Ситуация в Будапеште

Несмотря на то что венгерская столица была против воли своего населения объявлена фронтовым городом, жители Будапешта не позволили себя запугать. Они практически не обращали внимания на приказ о мобилизации, эвакуация осуществлялась медленно и в большинстве случаев только под давлением властей. И хотя город уже давно находился в пределах досягаемости русской артиллерии и авиации, а до передовой можно было добраться на городском трамвае, жители города прилагали все усилия, чтобы сохранять привычный им прежний стиль жизни.
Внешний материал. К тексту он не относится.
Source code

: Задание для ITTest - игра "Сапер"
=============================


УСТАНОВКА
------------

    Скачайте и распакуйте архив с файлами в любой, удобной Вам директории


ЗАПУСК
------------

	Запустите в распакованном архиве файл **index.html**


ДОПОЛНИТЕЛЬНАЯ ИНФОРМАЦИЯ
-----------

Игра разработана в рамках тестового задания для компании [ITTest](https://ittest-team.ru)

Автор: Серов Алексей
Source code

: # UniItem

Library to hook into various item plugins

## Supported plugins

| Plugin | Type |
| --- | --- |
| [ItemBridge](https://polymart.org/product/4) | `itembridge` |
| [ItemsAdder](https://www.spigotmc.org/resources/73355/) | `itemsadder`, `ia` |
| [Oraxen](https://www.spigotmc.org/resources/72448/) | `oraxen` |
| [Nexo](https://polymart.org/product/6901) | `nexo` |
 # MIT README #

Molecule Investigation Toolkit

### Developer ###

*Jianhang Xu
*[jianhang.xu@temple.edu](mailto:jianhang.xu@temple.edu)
«Будапешт как фронтовой город – нечто единственное в своем роде! – так выразил свое удивление и восхищение немецкий военный корреспондент Вернер Ханнеман. – На всех мостах через Дунай, соединяющих Буду и Пешт, через каждые двадцать шагов наталкиваешься на германского часового. Винтовку он не носит на ремне через плечо, а держит наперевес. Вдоль набережной Дуная, где вытянулись в ряд здания всемирно известных отелей «Риц», «Бристоль», «Хунгария» и «Карлтон» и где некогда в светлые летние ночи прогуливались под зажженными лампионами беспечные щеголи, тянутся колонны мобилизованных. Но, как и раньше, завсегдатаи кофеен встречаются в 17 часов в «Негреско» и лениво сплетничают, заплетая в косички бахрому скатертей, чтобы в 19 часов перекочевать в «Дюбарри» или в бар гостиницы «Хунгария», где заказывают себе давно привычный флип[62] или бокал отличного токайского. Иногда случайный русский самолет неприцельно сбрасывал в пригородах бомбу или давал несколько очередей трассирующими пулями. Ближе к вечеру советские артиллеристы посылали несколько тяжелых снарядов, которые рвались в городских кварталах. Но официанты продолжали сервировать столы в ресторанах, не обращая на все это никакого внимания. В течение дня по крайней мере три-четыре раза объявляли воздушную тревогу…»

Эти заметки отражают, однако, только часть облика того, что с начала декабря называлось «неприступным городом». Партия Салаши и правительство были в курсе всего, что происходило внутри и вокруг Будапешта. Внезапные облавы, преследования дезертиров и пораженцев, немедленное приведение в исполнение приговоров или негласные исчезновения противников режима – все было пущено в ход городскими партийными комитетами, действиями которых руководил двадцативосьмилетний служащий Эрвин Чики, а позднее представитель министерства внутренних дел доктор Эрнё Вайна.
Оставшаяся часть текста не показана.